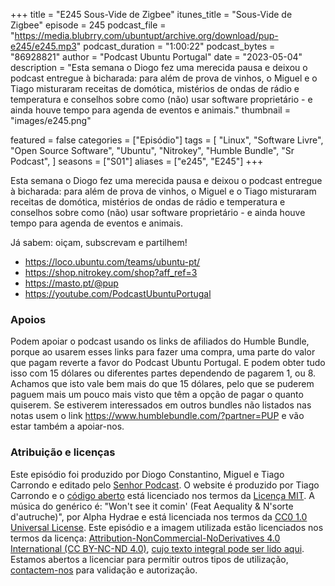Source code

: +++
title = "E245 Sous-Vide de Zigbee"
itunes_title = "Sous-Vide de Zigbee"
episode = 245
podcast_file = "https://media.blubrry.com/ubuntupt/archive.org/download/pup-e245/e245.mp3"
podcast_duration = "1:00:22"
podcast_bytes = "86928821"
author = "Podcast Ubuntu Portugal"
date = "2023-05-04"
description = "Esta semana o Diogo fez uma merecida pausa e deixou o podcast entregue à bicharada: para além de prova de vinhos, o Miguel e o Tiago misturaram receitas de domótica, mistérios de ondas de rádio e temperatura e conselhos sobre como (não) usar software proprietário - e ainda houve tempo para agenda de eventos e animais."
thumbnail = "images/e245.png"

featured = false
categories = ["Episódio"]
tags = [
  "Linux",
  "Software Livre",
  "Open Source Software",
  "Ubuntu",
  "Nitrokey",
  "Humble Bundle",
  "Sr Podcast",
]
seasons = ["S01"]
aliases = ["e245", "E245"]
+++

Esta semana o Diogo fez uma merecida pausa e deixou o podcast entregue à bicharada: para além de prova de vinhos, o Miguel e o Tiago misturaram receitas de domótica, mistérios de ondas de rádio e temperatura e conselhos sobre como (não) usar software proprietário - e ainda houve tempo para agenda de eventos e animais.

Já sabem: oiçam, subscrevam e partilhem!

* https://loco.ubuntu.com/teams/ubuntu-pt/
* https://shop.nitrokey.com/shop?aff_ref=3
* https://masto.pt/@pup
* https://youtube.com/PodcastUbuntuPortugal


### Apoios
Podem apoiar o podcast usando os links de afiliados do Humble Bundle, porque ao usarem esses links para fazer uma compra, uma parte do valor que pagam reverte a favor do Podcast Ubuntu Portugal.
E podem obter tudo isso com 15 dólares ou diferentes partes dependendo de pagarem 1, ou 8.
Achamos que isto vale bem mais do que 15 dólares, pelo que se puderem paguem mais um pouco mais visto que têm a opção de pagar o quanto quiserem.
Se estiverem interessados em outros bundles não listados nas notas usem o link https://www.humblebundle.com/?partner=PUP e vão estar também a apoiar-nos.

### Atribuição e licenças
Este episódio foi produzido por Diogo Constantino, Miguel e Tiago Carrondo e editado pelo [Senhor Podcast](https://senhorpodcast.pt/).
O website é produzido por Tiago Carrondo e o [código aberto](https://gitlab.com/podcastubuntuportugal/website) está licenciado nos termos da [Licença MIT](https://gitlab.com/podcastubuntuportugal/website/main/LICENSE).
A música do genérico é: "Won't see it comin' (Feat Aequality & N'sorte d'autruche)", por Alpha Hydrae e está licenciada nos termos da [CC0 1.0 Universal License](https://creativecommons.org/publicdomain/zero/1.0/).
Este episódio e a imagem utilizada estão licenciados nos termos da licença: [Attribution-NonCommercial-NoDerivatives 4.0 International (CC BY-NC-ND 4.0)](https://creativecommons.org/licenses/by-nc-nd/4.0/), [cujo texto integral pode ser lido aqui](https://creativecommons.org/licenses/by-nc-nd/4.0/legalcode). Estamos abertos a licenciar para permitir outros tipos de utilização, [contactem-nos](https://podcastubuntuportugal.org/contactos) para validação e autorização.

▶ _Your objective_
What's needed is an exact copy of every entry, minus the pictures.

▶ _Written answer_
Source code

: +++
title = "E245 Sous-Vide de Zigbee"
itunes_title = "Sous-Vide de Zigbee"
episode = 245
podcast_file = "https://media.blubrry.com/ubuntupt/archive.org/download/pup-e245/e245.mp3"
podcast_duration = "1:00:22"
podcast_bytes = "86928821"
author = "Podcast Ubuntu Portugal"
date = "2023-05-04"
description = "Esta semana o Diogo fez uma merecida pausa e deixou o podcast entregue à bicharada: para além de prova de vinhos, o Miguel e o Tiago misturaram receitas de domótica, mistérios de ondas de rádio e temperatura e conselhos sobre como (não) usar software proprietário - e ainda houve tempo para agenda de eventos e animais."
thumbnail = "images/e245.png"

featured = false
categories = ["Episódio"]
tags = [
  "Linux",
  "Software Livre",
  "Open Source Software",
  "Ubuntu",
  "Nitrokey",
  "Humble Bundle",
  "Sr Podcast",
]
seasons = ["S01"]
aliases = ["e245", "E245"]
+++

Esta semana o Diogo fez uma merecida pausa e deixou o podcast entregue à bicharada: para além de prova de vinhos, o Miguel e o Tiago misturaram receitas de domótica, mistérios de ondas de rádio e temperatura e conselhos sobre como (não) usar software proprietário - e ainda houve tempo para agenda de eventos e animais.

Já sabem: oiçam, subscrevam e partilhem!

* https://loco.ubuntu.com/teams/ubuntu-pt/
* https://shop.nitrokey.com/shop?aff_ref=3
* https://masto.pt/@pup
* https://youtube.com/PodcastUbuntuPortugal


### Apoios
Podem apoiar o podcast usando os links de afiliados do Humble Bundle, porque ao usarem esses links para fazer uma compra, uma parte do valor que pagam reverte a favor do Podcast Ubuntu Portugal.
E podem obter tudo isso com 15 dólares ou diferentes partes dependendo de pagarem 1, ou 8.
Achamos que isto vale bem mais do que 15 dólares, pelo que se puderem paguem mais um pouco mais visto que têm a opção de pagar o quanto quiserem.
Se estiverem interessados em outros bundles não listados nas notas usem o link https://www.humblebundle.com/?partner=PUP e vão estar também a apoiar-nos.

### Atribuição e licenças
Este episódio foi produzido por Diogo Constantino, Miguel e Tiago Carrondo e editado pelo [Senhor Podcast](https://senhorpodcast.pt/).
O website é produzido por Tiago Carrondo e o [código aberto](https://gitlab.com/podcastubuntuportugal/website) está licenciado nos termos da [Licença MIT](https://gitlab.com/podcastubuntuportugal/website/main/LICENSE).
A música do genérico é: "Won't see it comin' (Feat Aequality & N'sorte d'autruche)", por Alpha Hydrae e está licenciada nos termos da [CC0 1.0 Universal License](https://creativecommons.org/publicdomain/zero/1.0/).
Este episódio e a imagem utilizada estão licenciados nos termos da licença: [Attribution-NonCommercial-NoDerivatives 4.0 International (CC BY-NC-ND 4.0)](https://creativecommons.org/licenses/by-nc-nd/4.0/), [cujo texto integral pode ser lido aqui](https://creativecommons.org/licenses/by-nc-nd/4.0/legalcode). Estamos abertos a licenciar para permitir outros tipos de utilização, [contactem-nos](https://podcastubuntuportugal.org/contactos) para validação e autorização.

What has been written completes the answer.